World champion Ronnie O'Sullivan added a fifth Masters title to his resume as he ended Mark Selby's final hoodoo over him on Sunday night.
O'Sullivan is regarded by many as the greatest snooker player of all-time and his trophy cabinet is starting to reflect that, but a failure to get a grip on Selby had been one thing hanging over him.
There is a clear contrast in their style and little love is apparently lost either, with O'Sullivan referring to Selby as 'The Torturer' in his recent autobiography.
He has good reason to feel that way with Selby having pipped him in three last-frame deciders in finals over recent years, but barring a flicker of a comeback, he resisted that at Alexandra Palace to record a thumping 10-4 win.
"Mark loves coming from behind, you never feel you're at the winning line," O'Sullivan told BBC2 after picking up the £200,000 prize and taking the title Selby won last year off the defending champion.
"Ninety-nine per cent of players would give up; he's made of metal."
The damage for Selby was done in a catastrophic afternoon session which ended with O'Sullivan 7-1 in front.
In a record 10th final of the invitational event, O'Sullivan had four of those frames in the bag by the mid-session interval, with scores of 97, 70 and 96 going alongside a scrappy fourth.
The break did little to help Selby, with O'Sullivan taking the fifth after initially breaking down when he missed a blue designed to develop the pack.

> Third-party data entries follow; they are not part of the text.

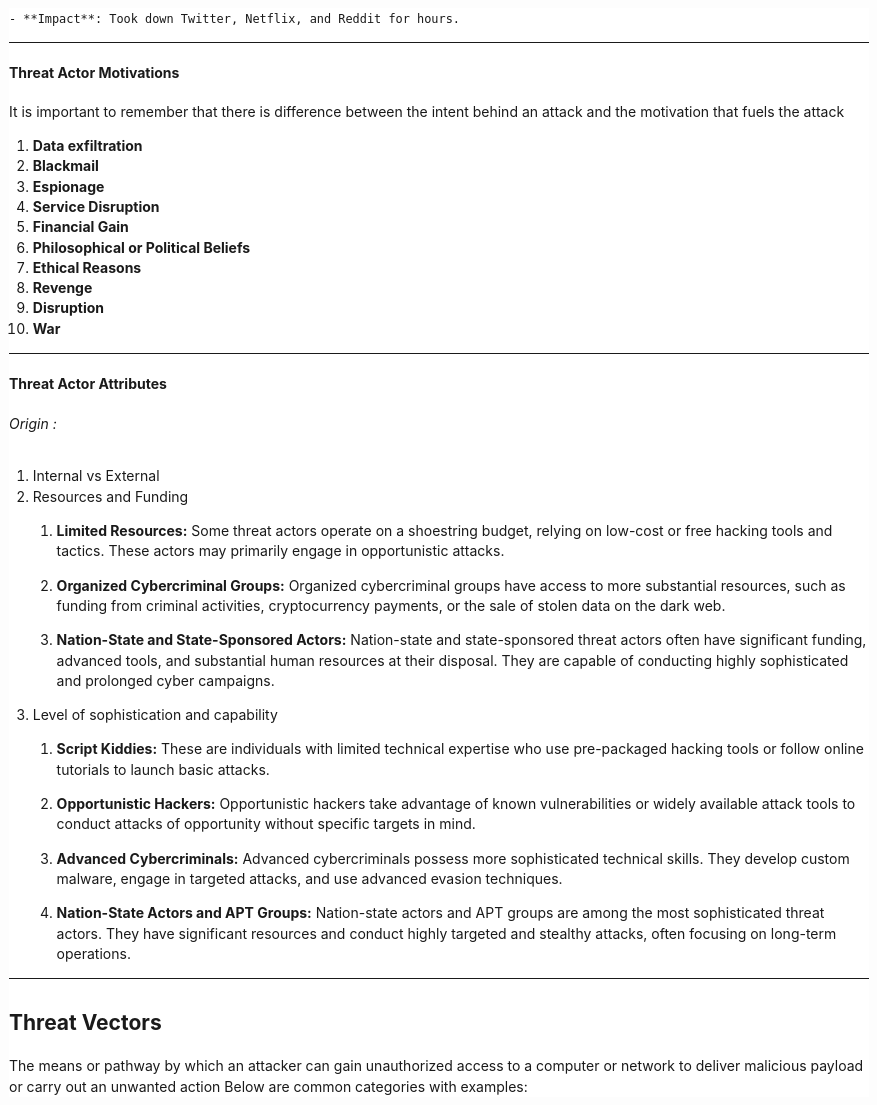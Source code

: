     - **Impact**: Took down Twitter, Netflix, and Reddit for hours.

---
#### Threat Actor Motivations 

It is important to remember that there is difference between the intent behind an attack and the motivation that fuels the attack
1. **Data exfiltration**
2. **Blackmail**
3. **Espionage**
4. **Service Disruption**
5. **Financial Gain**
6. **Philosophical or Political Beliefs** 
7. **Ethical Reasons**
8. **Revenge**
9. **Disruption**
10. **War**

---
#### Threat Actor Attributes 
###### Origin :
1. Internal vs External
2. Resources and Funding
	1. **Limited Resources:** Some threat actors operate on a shoestring budget, relying on low-cost or free hacking tools and tactics. These actors may primarily engage in opportunistic attacks.

	2. **Organized Cybercriminal Groups:** Organized cybercriminal groups have access to more substantial resources, such as funding from criminal activities, cryptocurrency payments, or the sale of stolen data on the dark web.
	
	3. **Nation-State and State-Sponsored Actors:** Nation-state and state-sponsored threat actors often have significant funding, advanced tools, and substantial human resources at their disposal. They are capable of conducting highly sophisticated and prolonged cyber campaigns.
3. Level of sophistication and capability
	1. **Script Kiddies:** These are individuals with limited technical expertise who use pre-packaged hacking tools or follow online tutorials to launch basic attacks.

	2. **Opportunistic Hackers:** Opportunistic hackers take advantage of known vulnerabilities or widely available attack tools to conduct attacks of opportunity without specific targets in mind.
	
	3. **Advanced Cybercriminals:** Advanced cybercriminals possess more sophisticated technical skills. They develop custom malware, engage in targeted attacks, and use advanced evasion techniques.
	
	4. **Nation-State Actors and APT Groups:** Nation-state actors and APT groups are among the most sophisticated threat actors. They have significant resources and conduct highly targeted and stealthy attacks, often focusing on long-term operations.

---

## Threat Vectors
The means or pathway by which an attacker can gain unauthorized access to a computer or network to deliver malicious payload or carry out an unwanted action
Below are common categories with examples:
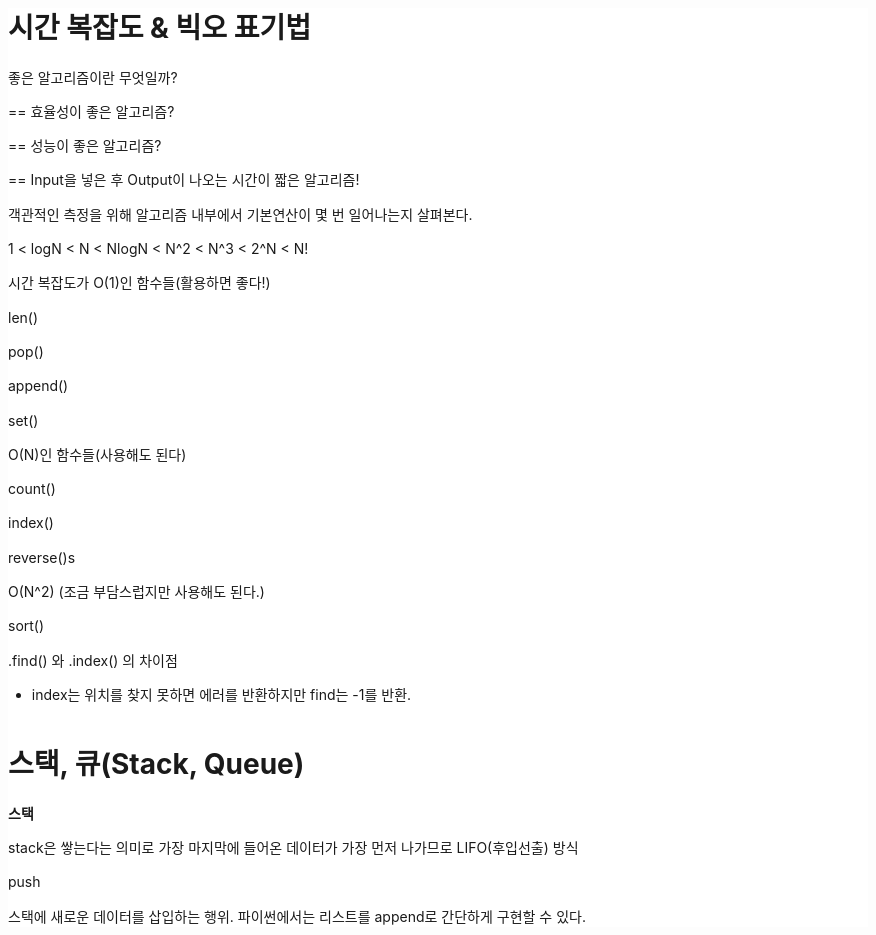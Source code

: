 # 시간 복잡도 & 빅오 표기법

좋은 알고리즘이란 무엇일까?

== 효율성이 좋은 알고리즘?

== 성능이 좋은 알고리즘?

== Input을 넣은 후 Output이 나오는 시간이 짧은 알고리즘!

객관적인 측정을 위해 알고리즘 내부에서 기본연산이 몇 번 일어나는지 살펴본다.



1 < logN < N < NlogN < N^2 < N^3 < 2^N < N!



시간 복잡도가 O(1)인 함수들(활용하면 좋다!)

len()

pop()

append()

set()



O(N)인 함수들(사용해도 된다)

count()

index()

reverse()s



O(N^2) (조금 부담스럽지만 사용해도 된다.)

sort()



.find() 와 .index() 의 차이점

- index는 위치를 찾지 못하면 에러를 반환하지만 find는 -1를 반환.



# 스택, 큐(Stack, Queue)



**스택**

stack은 쌓는다는 의미로 가장 마지막에 들어온 데이터가 가장 먼저 나가므로 LIFO(후입선출) 방식



push 

스택에 새로운 데이터를 삽입하는 행위. 파이썬에서는 리스트를 append로 간단하게 구현할 수 있다.

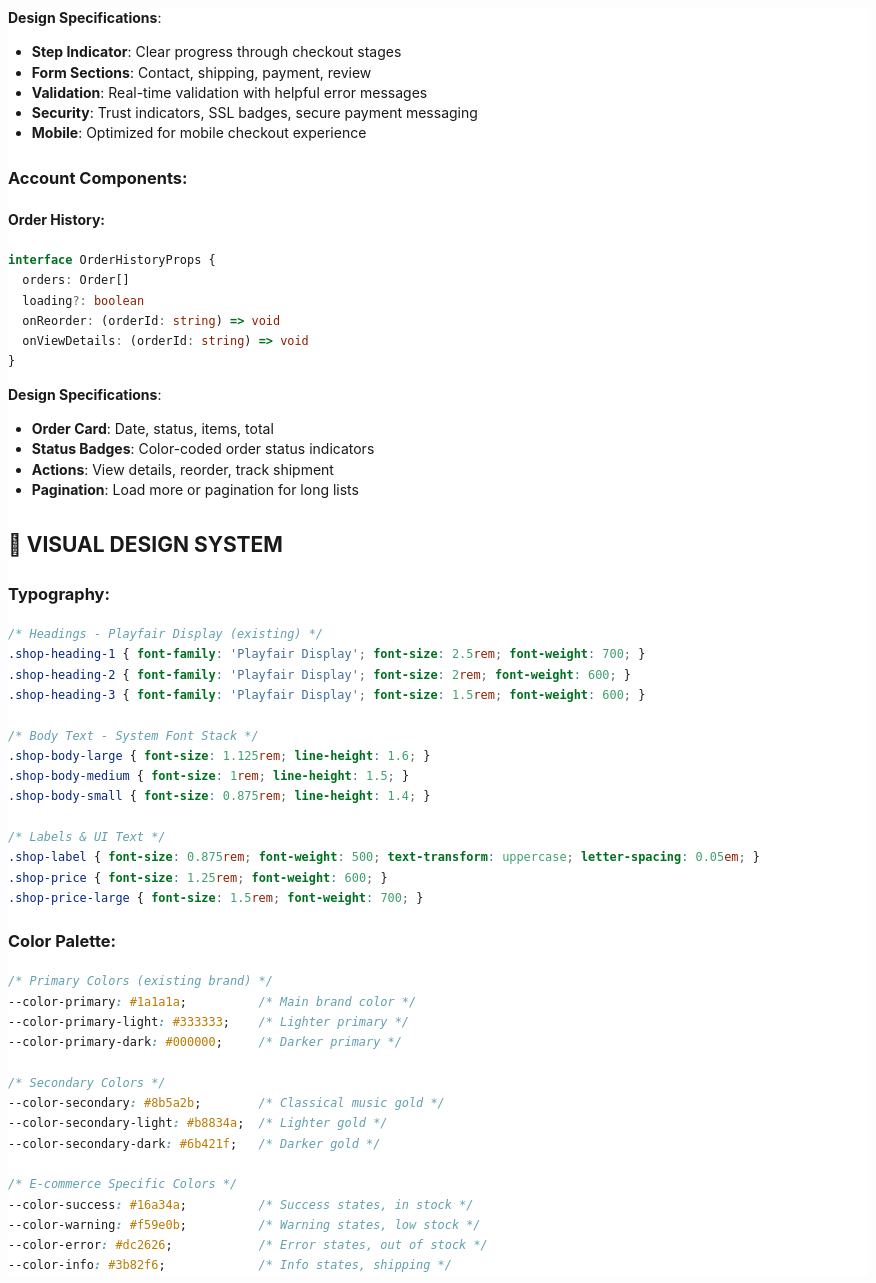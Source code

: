 **Design Specifications**:
- **Step Indicator**: Clear progress through checkout stages
- **Form Sections**: Contact, shipping, payment, review
- **Validation**: Real-time validation with helpful error messages
- **Security**: Trust indicators, SSL badges, secure payment messaging
- **Mobile**: Optimized for mobile checkout experience

### **Account Components**:

#### **Order History**:
```typescript
interface OrderHistoryProps {
  orders: Order[]
  loading?: boolean
  onReorder: (orderId: string) => void
  onViewDetails: (orderId: string) => void
}
```

**Design Specifications**:
- **Order Card**: Date, status, items, total
- **Status Badges**: Color-coded order status indicators
- **Actions**: View details, reorder, track shipment
- **Pagination**: Load more or pagination for long lists

## 🎨 **VISUAL DESIGN SYSTEM**

### **Typography**:
```css
/* Headings - Playfair Display (existing) */
.shop-heading-1 { font-family: 'Playfair Display'; font-size: 2.5rem; font-weight: 700; }
.shop-heading-2 { font-family: 'Playfair Display'; font-size: 2rem; font-weight: 600; }
.shop-heading-3 { font-family: 'Playfair Display'; font-size: 1.5rem; font-weight: 600; }

/* Body Text - System Font Stack */
.shop-body-large { font-size: 1.125rem; line-height: 1.6; }
.shop-body-medium { font-size: 1rem; line-height: 1.5; }
.shop-body-small { font-size: 0.875rem; line-height: 1.4; }

/* Labels & UI Text */
.shop-label { font-size: 0.875rem; font-weight: 500; text-transform: uppercase; letter-spacing: 0.05em; }
.shop-price { font-size: 1.25rem; font-weight: 600; }
.shop-price-large { font-size: 1.5rem; font-weight: 700; }
```

### **Color Palette**:
```css
/* Primary Colors (existing brand) */
--color-primary: #1a1a1a;          /* Main brand color */
--color-primary-light: #333333;    /* Lighter primary */
--color-primary-dark: #000000;     /* Darker primary */

/* Secondary Colors */
--color-secondary: #8b5a2b;        /* Classical music gold */
--color-secondary-light: #b8834a;  /* Lighter gold */
--color-secondary-dark: #6b421f;   /* Darker gold */

/* E-commerce Specific Colors */
--color-success: #16a34a;          /* Success states, in stock */
--color-warning: #f59e0b;          /* Warning states, low stock */
--color-error: #dc2626;            /* Error states, out of stock */
--color-info: #3b82f6;             /* Info states, shipping */

```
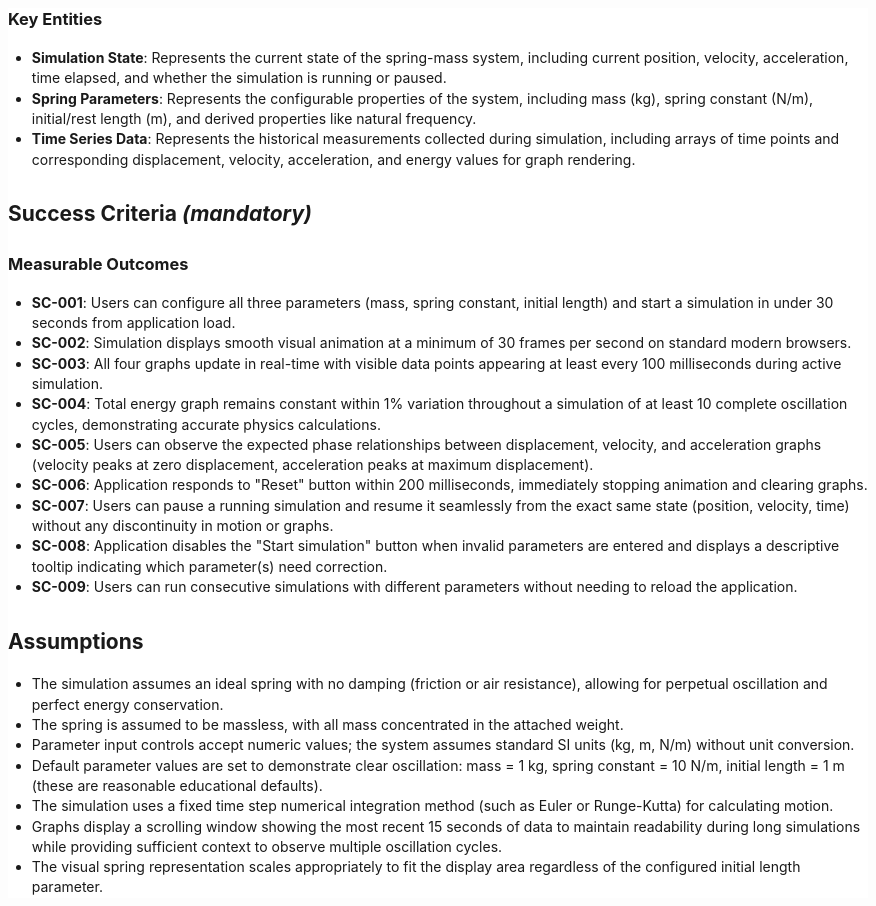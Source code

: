 ### Key Entities

- **Simulation State**: Represents the current state of the spring-mass system, including current position, velocity, acceleration, time elapsed, and whether the simulation is running or paused.
- **Spring Parameters**: Represents the configurable properties of the system, including mass (kg), spring constant (N/m), initial/rest length (m), and derived properties like natural frequency.
- **Time Series Data**: Represents the historical measurements collected during simulation, including arrays of time points and corresponding displacement, velocity, acceleration, and energy values for graph rendering.

## Success Criteria *(mandatory)*

### Measurable Outcomes

- **SC-001**: Users can configure all three parameters (mass, spring constant, initial length) and start a simulation in under 30 seconds from application load.
- **SC-002**: Simulation displays smooth visual animation at a minimum of 30 frames per second on standard modern browsers.
- **SC-003**: All four graphs update in real-time with visible data points appearing at least every 100 milliseconds during active simulation.
- **SC-004**: Total energy graph remains constant within 1% variation throughout a simulation of at least 10 complete oscillation cycles, demonstrating accurate physics calculations.
- **SC-005**: Users can observe the expected phase relationships between displacement, velocity, and acceleration graphs (velocity peaks at zero displacement, acceleration peaks at maximum displacement).
- **SC-006**: Application responds to "Reset" button within 200 milliseconds, immediately stopping animation and clearing graphs.
- **SC-007**: Users can pause a running simulation and resume it seamlessly from the exact same state (position, velocity, time) without any discontinuity in motion or graphs.
- **SC-008**: Application disables the "Start simulation" button when invalid parameters are entered and displays a descriptive tooltip indicating which parameter(s) need correction.
- **SC-009**: Users can run consecutive simulations with different parameters without needing to reload the application.

## Assumptions

- The simulation assumes an ideal spring with no damping (friction or air resistance), allowing for perpetual oscillation and perfect energy conservation.
- The spring is assumed to be massless, with all mass concentrated in the attached weight.
- Parameter input controls accept numeric values; the system assumes standard SI units (kg, m, N/m) without unit conversion.
- Default parameter values are set to demonstrate clear oscillation: mass = 1 kg, spring constant = 10 N/m, initial length = 1 m (these are reasonable educational defaults).
- The simulation uses a fixed time step numerical integration method (such as Euler or Runge-Kutta) for calculating motion.
- Graphs display a scrolling window showing the most recent 15 seconds of data to maintain readability during long simulations while providing sufficient context to observe multiple oscillation cycles.
- The visual spring representation scales appropriately to fit the display area regardless of the configured initial length parameter.
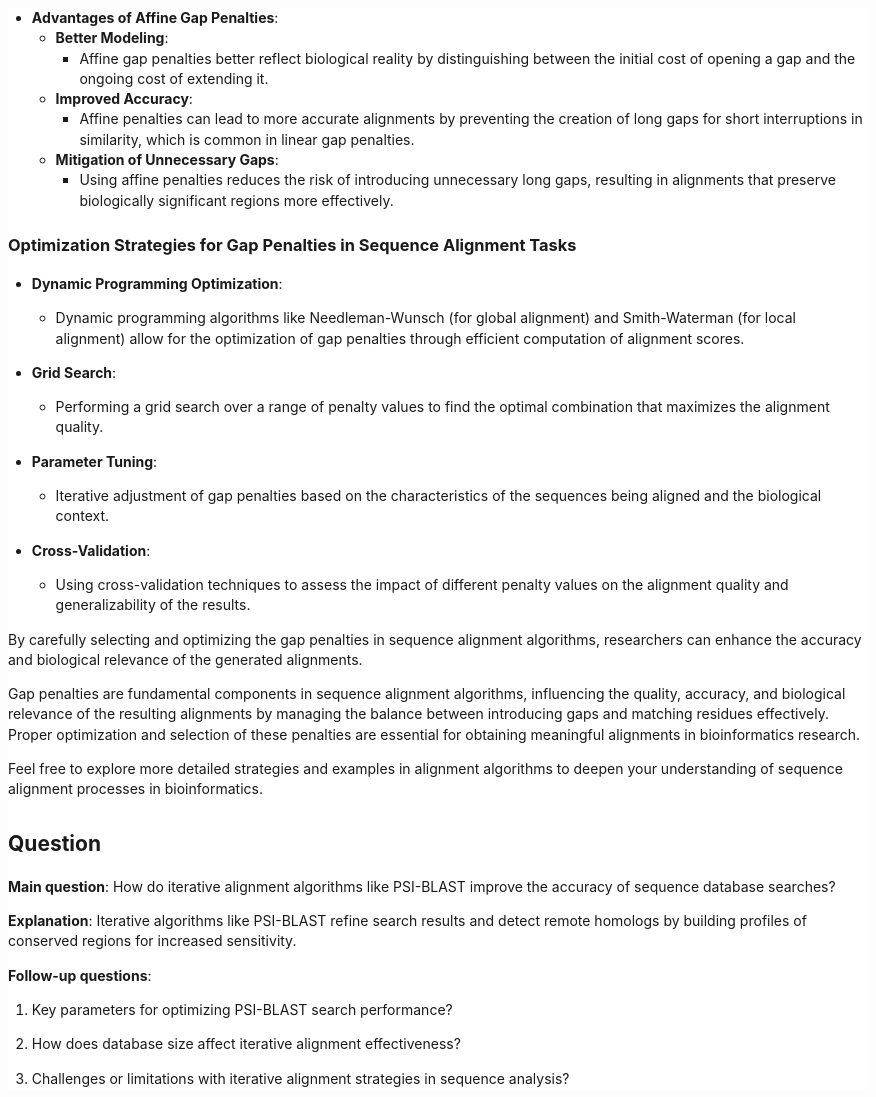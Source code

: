 - **Advantages of Affine Gap Penalties**:
  - **Better Modeling**:
    - Affine gap penalties better reflect biological reality by distinguishing between the initial cost of opening a gap and the ongoing cost of extending it.
  - **Improved Accuracy**:
    - Affine penalties can lead to more accurate alignments by preventing the creation of long gaps for short interruptions in similarity, which is common in linear gap penalties.
  - **Mitigation of Unnecessary Gaps**:
    - Using affine penalties reduces the risk of introducing unnecessary long gaps, resulting in alignments that preserve biologically significant regions more effectively.

### Optimization Strategies for Gap Penalties in Sequence Alignment Tasks

- **Dynamic Programming Optimization**:
  - Dynamic programming algorithms like Needleman-Wunsch (for global alignment) and Smith-Waterman (for local alignment) allow for the optimization of gap penalties through efficient computation of alignment scores.
  
- **Grid Search**:
  - Performing a grid search over a range of penalty values to find the optimal combination that maximizes the alignment quality.
  
- **Parameter Tuning**:
  - Iterative adjustment of gap penalties based on the characteristics of the sequences being aligned and the biological context.
  
- **Cross-Validation**:
  - Using cross-validation techniques to assess the impact of different penalty values on the alignment quality and generalizability of the results.

By carefully selecting and optimizing the gap penalties in sequence alignment algorithms, researchers can enhance the accuracy and biological relevance of the generated alignments.

Gap penalties are fundamental components in sequence alignment algorithms, influencing the quality, accuracy, and biological relevance of the resulting alignments by managing the balance between introducing gaps and matching residues effectively. Proper optimization and selection of these penalties are essential for obtaining meaningful alignments in bioinformatics research.

Feel free to explore more detailed strategies and examples in alignment algorithms to deepen your understanding of sequence alignment processes in bioinformatics.

## Question
**Main question**: How do iterative alignment algorithms like PSI-BLAST improve the accuracy of sequence database searches?

**Explanation**: Iterative algorithms like PSI-BLAST refine search results and detect remote homologs by building profiles of conserved regions for increased sensitivity.

**Follow-up questions**:

1. Key parameters for optimizing PSI-BLAST search performance?

2. How does database size affect iterative alignment effectiveness?

3. Challenges or limitations with iterative alignment strategies in sequence analysis?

Selby took some confidence from that and clawed back to 5-1, ruling out a whitewash - Steve Davis handed out the only Masters final one of those in 1988 - before O'Sullivan pinched the seventh.
He was 35 behind with 35 left when Selby made a hash of a safety and after clearing up, took the respotted black with a gutsy pot to the left middle. The final frame of the afternoon duly followed, with the 38-year-old outscoring his opponent by a total of 612 to 223.
Heading into the evening session O'Sullivan picked up where he had left off with a 90 to make it 8-1, before a mini revival from Selby started by a crazy 10th frame.
After a scrappy exchange O'Sullivan missed a brown off the spot for the frame, before Selby did the same with a black. O'Sullivan left the seven-point ball in the jaws and Selby tapped it in, before a highest-of-the-match 67 from Selby got him to 8-3.
With collapses to the same man in Antwerp, London and Newport over recent years, O'Sullivan could have been forgiven for fearing the worst, but he got to the interval one frame away from victory as a red into a blind pocket got him home.
Another 67 kept Selby alive in the next, but O'Sullivan ensured it was game over after that, making 72 after Selby blinked first in a safety exchange.
As has now become customary after an O'Sullivan win he was joined in the arena by his children and he admitted that a visit to the Masters a year ago - when he was effectively in retirement - had got his hunger for the game back.
He returned in the April to win the world title after a year away from the sport and is now just one Masters trophy behind Stephen Hendry.
O'Sullivan said: "I enjoyed watching better last year because this is hard work!
"I hadn't been to any tournaments and was enjoying not playing but came down and I knew I missed it. I didn't miss the stress but I missed the lads and being on tour."
O'Sullivan has credited the renowned sports psychologist Steve Peters as the main reason behind his renaissance as a major force in the game and a final win over Selby - his long-term nemesis - was testament to that.
"Whenever he got the chance he put me under pressure. He's fantastic at taking his chances," said the beaten Selby, who collected £90,000 for his troubles.